I saw this video online, it shows a "neural network" with three inputs and three outputs, although the inputs are not changing, I believe there is enough similarity between this network and those of other evolutionary algorithms to make the question valid.
My question is, since it is possible for all three input nodes shown in the video to "exert influence" on the output nodes with controlled weight, why is the four intermediate nodes necessary? Why not connect the input nodes directly to the outputs?
An artificial neural network consisting only of inputs and outputs is a (single-layer) perceptron. Realizing these networks would not solve many problems set back the use of artificial neural networks for over a decade!
For simplicity, imagine only one output neuron (many outputs can be considered many similar problems in parallel). Furthermore, let's consider for the moment only one input. The neurons use an activation function, which determines the activity (output) of this neuron depending on the input it receives. For activation functions used in practice*, the more input, the higher output (or the same in some ranges, but let's forget about that). And chaining two of these also results in "the more input, the more final output".
With one output neuron you interpret the results as "if output is over threshold, then A, otherwise B". (Where "A" and "B" can mean different things).
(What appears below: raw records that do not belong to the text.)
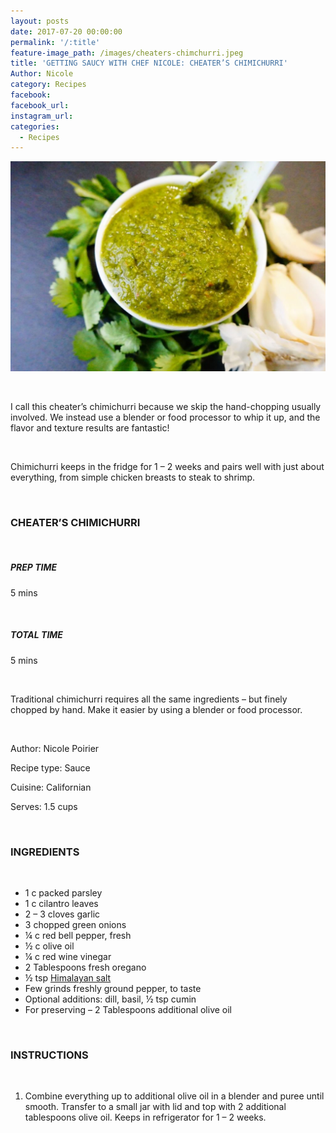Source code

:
 ```yaml
---
layout: posts
date: 2017-07-20 00:00:00
permalink: '/:title'
feature-image_path: /images/cheaters-chimchurri.jpeg
title: 'GETTING SAUCY WITH CHEF NICOLE: CHEATER’S CHIMICHURRI'
Author: Nicole
category: Recipes
facebook:
facebook_url:
instagram_url:
categories:
  - Recipes
---
```


![](/images/cheaters-chimchurri.jpeg)

&nbsp;

I call this cheater’s chimichurri because we skip the hand-chopping usually involved. We instead use a blender or food processor to whip it up, and the flavor and texture results are fantastic!

&nbsp;

Chimichurri keeps in the fridge for 1 – 2 weeks and pairs well with just about everything, from simple chicken breasts to steak to shrimp.

&nbsp;

### CHEATER’S CHIMICHURRI

&nbsp;

##### PREP TIME

5 mins

&nbsp;

##### TOTAL TIME

5 mins

&nbsp;

Traditional chimichurri requires all the same ingredients – but finely chopped by hand. Make it easier by using a blender or food processor.

&nbsp;

Author: Nicole Poirier

Recipe type: Sauce

Cuisine: Californian

Serves: 1.5 cups

&nbsp;

### INGREDIENTS

&nbsp;

* 1 c packed parsley
* 1 c cilantro leaves
* 2 – 3 cloves garlic
* 3 chopped green onions
* ¼ c red bell pepper, fresh
* ½ c olive oil
* ¼ c red wine vinegar
* 2 Tablespoons fresh oregano
* ½ tsp [Himalayan salt](https://www.amazon.com/gp/product/B0154XDQTO/ref=as_li_tl?ie=UTF8&amp;camp=1789&amp;creative=9325&amp;creativeASIN=B0154XDQTO&amp;linkCode=as2&amp;tag=bychefnicole-20&amp;linkId=030379e1a2c44ab2e413493f3a8120ee)
* Few grinds freshly ground pepper, to taste
* Optional additions: dill, basil, ½ tsp cumin
* For preserving – 2 Tablespoons additional olive oil

&nbsp;

### INSTRUCTIONS

&nbsp;

1. Combine everything up to additional olive oil in a blender and puree until smooth. Transfer to a small jar with lid and top with 2 additional tablespoons olive oil. Keeps in refrigerator for 1 – 2 weeks.
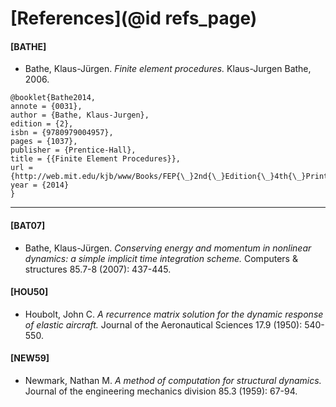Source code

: # [References](@id refs_page)

#### [BATHE]

- Bathe, Klaus-Jürgen. *Finite element procedures.* Klaus-Jurgen Bathe, 2006.

```
@booklet{Bathe2014,
annote = {0031},
author = {Bathe, Klaus-Jurgen},
edition = {2},
isbn = {9780979004957},
pages = {1037},
publisher = {Prentice-Hall},
title = {{Finite Element Procedures}},
url = {http://web.mit.edu/kjb/www/Books/FEP{\_}2nd{\_}Edition{\_}4th{\_}Printing.pdf},
year = {2014}
}
```

----

#### [BAT07]

- Bathe, Klaus-Jürgen. *Conserving energy and momentum in nonlinear dynamics: a simple implicit time integration scheme.*
  Computers & structures 85.7-8 (2007): 437-445.

#### [HOU50]

- Houbolt, John C. *A recurrence matrix solution for the dynamic response of elastic aircraft.*
  Journal of the Aeronautical Sciences 17.9 (1950): 540-550.

#### [NEW59]

- Newmark, Nathan M. *A method of computation for structural dynamics.*
  Journal of the engineering mechanics division 85.3 (1959): 67-94.
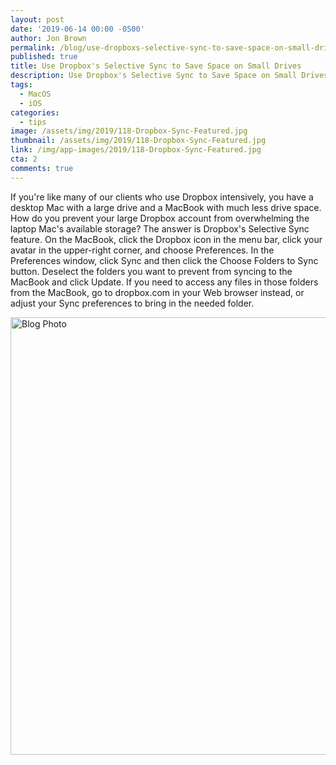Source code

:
 ```yaml
---
layout: post
date: '2019-06-14 00:00 -0500'
author: Jon Brown
permalink: /blog/use-dropboxs-selective-sync-to-save-space-on-small-drives/
published: true
title: Use Dropbox's Selective Sync to Save Space on Small Drives
description: Use Dropbox's Selective Sync to Save Space on Small Drives
tags:
  - MacOS
  - iOS
categories:
  - tips
image: /assets/img/2019/118-Dropbox-Sync-Featured.jpg
thumbnail: /assets/img/2019/118-Dropbox-Sync-Featured.jpg
link: /img/app-images/2019/118-Dropbox-Sync-Featured.jpg
cta: 2
comments: true
---
```

If you're like many of our clients who use Dropbox intensively, you have
a desktop Mac with a large drive and a MacBook with much less drive
space. How do you prevent your large Dropbox account from overwhelming
the laptop Mac's available storage? The answer is Dropbox's Selective
Sync feature. On the MacBook, click the Dropbox icon in the menu bar,
click your avatar in the upper-right corner, and choose Preferences. In
the Preferences window, click Sync and then click the Choose Folders to
Sync button. Deselect the folders you want to prevent from syncing to
the MacBook and click Update. If you need to access any files in those
folders from the MacBook, go to dropbox.com in your Web browser instead,
or adjust your Sync preferences to bring in the needed folder.

<img alt="Blog Photo" src="{{ site.site_cdn }}/assets/img/blog/2019/dropbox/image1.png" class="img-fluid rounded m-2" width="700" />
Because both our neurons produce more signal the more input they receive, then our network can only answer easy linear problems of type "if input signal is over threshold, then A, otherwise B".
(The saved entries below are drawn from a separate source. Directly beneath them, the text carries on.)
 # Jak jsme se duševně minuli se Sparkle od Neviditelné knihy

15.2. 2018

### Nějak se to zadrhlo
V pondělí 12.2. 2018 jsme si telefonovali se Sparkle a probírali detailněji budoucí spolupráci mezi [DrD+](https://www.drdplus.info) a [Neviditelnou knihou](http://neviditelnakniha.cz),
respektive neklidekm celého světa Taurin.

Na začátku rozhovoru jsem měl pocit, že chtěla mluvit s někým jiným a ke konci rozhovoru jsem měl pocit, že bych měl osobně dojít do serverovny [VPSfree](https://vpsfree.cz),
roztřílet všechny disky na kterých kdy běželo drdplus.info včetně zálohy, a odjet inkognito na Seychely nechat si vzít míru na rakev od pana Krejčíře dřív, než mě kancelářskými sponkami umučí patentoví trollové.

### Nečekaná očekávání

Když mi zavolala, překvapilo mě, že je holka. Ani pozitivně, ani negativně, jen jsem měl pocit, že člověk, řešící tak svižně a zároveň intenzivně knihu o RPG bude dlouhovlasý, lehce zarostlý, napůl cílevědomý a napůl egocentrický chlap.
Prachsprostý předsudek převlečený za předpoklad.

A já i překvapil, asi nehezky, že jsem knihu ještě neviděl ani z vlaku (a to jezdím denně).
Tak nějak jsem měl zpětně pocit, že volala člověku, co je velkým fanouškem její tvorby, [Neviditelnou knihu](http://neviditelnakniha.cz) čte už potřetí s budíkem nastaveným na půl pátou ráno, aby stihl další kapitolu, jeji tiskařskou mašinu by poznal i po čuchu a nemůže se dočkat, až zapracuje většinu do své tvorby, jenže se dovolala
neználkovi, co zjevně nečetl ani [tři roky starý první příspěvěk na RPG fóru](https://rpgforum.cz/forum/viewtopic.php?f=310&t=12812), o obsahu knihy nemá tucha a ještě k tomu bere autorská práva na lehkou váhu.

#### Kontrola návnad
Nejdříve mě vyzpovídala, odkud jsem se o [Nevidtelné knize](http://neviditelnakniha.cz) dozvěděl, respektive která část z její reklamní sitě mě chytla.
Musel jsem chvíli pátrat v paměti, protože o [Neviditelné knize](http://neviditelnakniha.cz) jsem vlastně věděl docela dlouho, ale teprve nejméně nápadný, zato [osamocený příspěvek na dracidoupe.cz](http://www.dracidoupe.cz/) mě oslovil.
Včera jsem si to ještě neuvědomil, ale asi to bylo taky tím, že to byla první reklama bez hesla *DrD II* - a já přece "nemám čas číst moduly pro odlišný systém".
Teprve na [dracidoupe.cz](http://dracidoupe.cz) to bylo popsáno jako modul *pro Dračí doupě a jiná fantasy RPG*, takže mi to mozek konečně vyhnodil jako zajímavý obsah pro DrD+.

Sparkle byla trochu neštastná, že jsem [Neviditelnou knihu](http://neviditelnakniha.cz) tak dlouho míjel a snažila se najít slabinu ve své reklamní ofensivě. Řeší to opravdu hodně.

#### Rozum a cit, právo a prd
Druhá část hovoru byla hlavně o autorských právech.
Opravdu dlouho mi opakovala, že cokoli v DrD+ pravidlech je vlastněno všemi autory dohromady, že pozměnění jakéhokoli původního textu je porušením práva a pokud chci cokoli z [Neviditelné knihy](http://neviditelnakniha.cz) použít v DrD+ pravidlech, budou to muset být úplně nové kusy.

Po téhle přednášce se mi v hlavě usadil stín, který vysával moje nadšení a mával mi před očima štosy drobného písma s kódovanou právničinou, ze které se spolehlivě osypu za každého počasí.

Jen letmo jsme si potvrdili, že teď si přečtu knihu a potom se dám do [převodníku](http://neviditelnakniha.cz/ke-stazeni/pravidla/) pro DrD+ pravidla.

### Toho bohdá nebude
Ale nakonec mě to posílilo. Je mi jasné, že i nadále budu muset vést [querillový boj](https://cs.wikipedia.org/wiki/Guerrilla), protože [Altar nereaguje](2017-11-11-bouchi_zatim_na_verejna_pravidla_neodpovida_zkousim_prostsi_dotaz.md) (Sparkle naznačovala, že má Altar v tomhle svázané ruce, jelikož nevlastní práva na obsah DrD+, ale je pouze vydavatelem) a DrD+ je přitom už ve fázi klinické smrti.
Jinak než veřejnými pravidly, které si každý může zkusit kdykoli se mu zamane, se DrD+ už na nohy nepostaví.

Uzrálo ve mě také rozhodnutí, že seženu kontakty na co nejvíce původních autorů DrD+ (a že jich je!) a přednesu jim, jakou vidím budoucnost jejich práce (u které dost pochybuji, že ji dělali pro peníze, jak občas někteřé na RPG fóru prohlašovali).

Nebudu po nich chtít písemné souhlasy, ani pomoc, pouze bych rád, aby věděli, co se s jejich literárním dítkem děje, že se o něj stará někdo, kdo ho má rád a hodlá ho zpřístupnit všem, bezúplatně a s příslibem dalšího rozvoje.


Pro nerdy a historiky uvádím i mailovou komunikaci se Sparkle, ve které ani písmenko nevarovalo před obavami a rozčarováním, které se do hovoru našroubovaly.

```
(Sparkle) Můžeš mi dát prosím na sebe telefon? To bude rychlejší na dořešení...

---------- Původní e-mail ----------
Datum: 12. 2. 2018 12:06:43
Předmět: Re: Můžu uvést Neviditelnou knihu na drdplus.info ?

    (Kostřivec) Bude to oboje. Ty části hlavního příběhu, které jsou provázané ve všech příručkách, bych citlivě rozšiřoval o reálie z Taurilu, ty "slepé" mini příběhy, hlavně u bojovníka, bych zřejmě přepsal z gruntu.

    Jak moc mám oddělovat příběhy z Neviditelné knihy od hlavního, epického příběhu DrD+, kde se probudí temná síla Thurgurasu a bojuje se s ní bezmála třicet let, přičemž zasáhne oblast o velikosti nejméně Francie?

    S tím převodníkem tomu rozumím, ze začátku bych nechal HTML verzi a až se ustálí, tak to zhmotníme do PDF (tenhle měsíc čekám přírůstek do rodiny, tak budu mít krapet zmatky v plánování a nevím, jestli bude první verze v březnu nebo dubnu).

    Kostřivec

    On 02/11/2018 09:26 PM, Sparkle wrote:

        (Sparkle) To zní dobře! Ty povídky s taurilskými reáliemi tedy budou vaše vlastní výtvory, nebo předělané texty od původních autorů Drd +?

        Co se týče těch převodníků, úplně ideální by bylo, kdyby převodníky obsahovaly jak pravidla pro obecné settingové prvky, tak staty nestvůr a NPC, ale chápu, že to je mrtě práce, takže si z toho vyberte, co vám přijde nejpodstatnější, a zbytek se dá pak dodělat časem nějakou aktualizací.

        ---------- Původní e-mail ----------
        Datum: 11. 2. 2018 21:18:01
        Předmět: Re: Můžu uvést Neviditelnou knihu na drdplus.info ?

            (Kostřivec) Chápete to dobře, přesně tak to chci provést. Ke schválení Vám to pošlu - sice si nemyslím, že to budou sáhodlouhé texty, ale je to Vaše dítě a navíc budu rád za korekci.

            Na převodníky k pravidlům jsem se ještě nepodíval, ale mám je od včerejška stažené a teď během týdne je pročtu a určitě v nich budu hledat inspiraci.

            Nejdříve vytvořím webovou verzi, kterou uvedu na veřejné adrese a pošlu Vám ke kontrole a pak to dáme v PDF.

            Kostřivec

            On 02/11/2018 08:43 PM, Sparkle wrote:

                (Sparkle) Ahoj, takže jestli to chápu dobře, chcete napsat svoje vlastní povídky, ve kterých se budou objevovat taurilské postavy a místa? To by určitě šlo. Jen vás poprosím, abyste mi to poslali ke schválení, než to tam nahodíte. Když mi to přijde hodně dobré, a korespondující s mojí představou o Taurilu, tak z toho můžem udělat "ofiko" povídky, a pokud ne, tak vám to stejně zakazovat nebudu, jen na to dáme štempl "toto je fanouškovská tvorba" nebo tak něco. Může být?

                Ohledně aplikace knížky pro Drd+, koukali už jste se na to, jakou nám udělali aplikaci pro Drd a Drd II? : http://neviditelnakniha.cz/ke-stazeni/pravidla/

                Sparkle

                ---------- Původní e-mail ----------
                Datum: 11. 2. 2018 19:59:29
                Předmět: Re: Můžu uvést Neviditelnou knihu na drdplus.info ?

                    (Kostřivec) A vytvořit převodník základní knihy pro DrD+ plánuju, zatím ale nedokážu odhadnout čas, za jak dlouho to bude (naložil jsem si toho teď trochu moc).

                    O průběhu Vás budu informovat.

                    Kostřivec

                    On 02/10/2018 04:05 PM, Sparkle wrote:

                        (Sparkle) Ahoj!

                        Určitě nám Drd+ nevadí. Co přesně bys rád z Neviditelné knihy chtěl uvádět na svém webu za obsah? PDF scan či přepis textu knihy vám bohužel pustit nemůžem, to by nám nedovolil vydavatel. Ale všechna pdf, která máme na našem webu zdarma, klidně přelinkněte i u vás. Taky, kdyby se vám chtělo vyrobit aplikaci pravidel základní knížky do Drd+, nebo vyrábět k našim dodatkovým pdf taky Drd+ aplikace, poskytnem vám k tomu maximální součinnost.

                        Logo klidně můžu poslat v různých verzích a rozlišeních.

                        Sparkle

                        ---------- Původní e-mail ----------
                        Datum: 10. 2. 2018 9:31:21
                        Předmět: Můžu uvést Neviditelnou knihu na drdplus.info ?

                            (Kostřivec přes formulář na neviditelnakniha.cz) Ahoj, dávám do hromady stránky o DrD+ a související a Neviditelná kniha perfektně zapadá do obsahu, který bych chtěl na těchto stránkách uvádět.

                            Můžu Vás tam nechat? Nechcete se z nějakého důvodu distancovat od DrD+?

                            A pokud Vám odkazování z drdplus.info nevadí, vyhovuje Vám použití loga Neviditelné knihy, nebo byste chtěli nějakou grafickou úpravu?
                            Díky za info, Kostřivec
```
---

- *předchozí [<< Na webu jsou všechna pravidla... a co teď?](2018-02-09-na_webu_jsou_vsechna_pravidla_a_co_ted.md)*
Using two inputs is very similar: we combine the output of two input-neurons. Now we are in the situation "if inputs to input neurons 1 and 2 are, together, high enough that our final output is over a threshold, then A, otherwise B". Graphically this means we can decide A or B by drawing a line (allow curvature) on the input 1-input 2 plane:
But there are problems that cannot be solved this way! Consider the XOR problem. Our goal is to produce this:
As you can see, it is impossible to draw a line that gets all the A's on one side and all the B's on the other. And these lines represent all the possible one-layer perceptrons! We say that the XOR problem is not linearly separable (and this is why the XOR is a traditional test for neural networks).
Introducing at least one hidden layer allows to solve this problem. In practice this is like combining the result of two one-layer perceptrons:
Adding more neurons to the hidden layer means being able to solve more and more complex problems. In fact, any function f(A,B).
However, you may know other networks use more layers (see deep learning), but in this case the motivation is not a theoretical limitation, but rather searching for networks that perform better.
*Using weird hand-crafted activation functions will not make things better. You may be able to solve an specific problem, but still not all, and you need to know how to design this activation function.